Identify all lines of the data containing the string "definition" and copy them.
Top of Given data
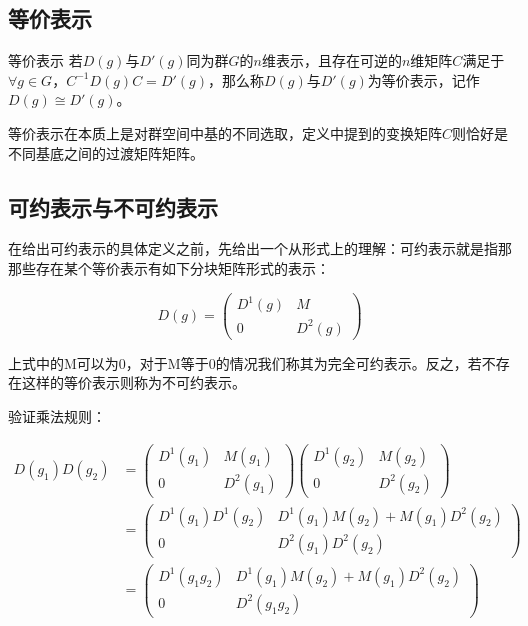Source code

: 
\begin{issues}
\issueDraft
\issueMissDepend
\end{issues}

\subsection{等价表示}
\begin{definition}{等价表示}
若$D(g)$与$D'(g)$同为群$G$的$n$维表示，且存在可逆的$n$维矩阵$C$满足于$\forall g\in G$，$C^{-1}D(g)C=D'(g)$，那么称$D(g)$与$D'(g)$为等价表示，记作$D(g)\cong D'(g)$。
\end{definition}

等价表示在本质上是对群空间中基的不同选取，定义中提到的变换矩阵$C$则恰好是不同基底之间的过渡矩阵矩阵。

\subsection{可约表示与不可约表示}

在给出可约表示的具体定义之前，先给出一个从形式上的理解：可约表示就是指那那些存在某个等价表示有如下分块矩阵形式的表示：

\begin{equation}
D(g)=\begin{pmatrix}
 D^1(g) & M\\
 0 & D^2(g)
\end{pmatrix}
\end{equation}

上式中的M可以为0，对于M等于0的情况我们称其为完全可约表示。反之，若不存在这样的等价表示则称为不可约表示。

验证乘法规则：

\begin{align}
D(g_1)D(g_2)&=
\begin{pmatrix}
 D^1(g_1) & M(g_1)\\
 0 & D^2(g_1)
\end{pmatrix}
\begin{pmatrix}
 D^1(g_2) & M(g_2)\\
 0 & D^2(g_2)
\end{pmatrix} \\
&=\begin{pmatrix}
 D^1(g_1)D^1(g_2) & D^1(g_1)M(g_2)+M(g_1)D^2(g_2)\\
 0 & D^2(g_1)D^2(g_2)
\end{pmatrix} \\
&=\begin{pmatrix}
 D^1(g_1g_2) & D^1(g_1)M(g_2)+M(g_1)D^2(g_2)\\
 0 & D^2(g_1g_2)
\end{pmatrix}
\end{align}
Bottom of Given data
Problem solution:
\begin{definition}{等价表示}
\end{definition}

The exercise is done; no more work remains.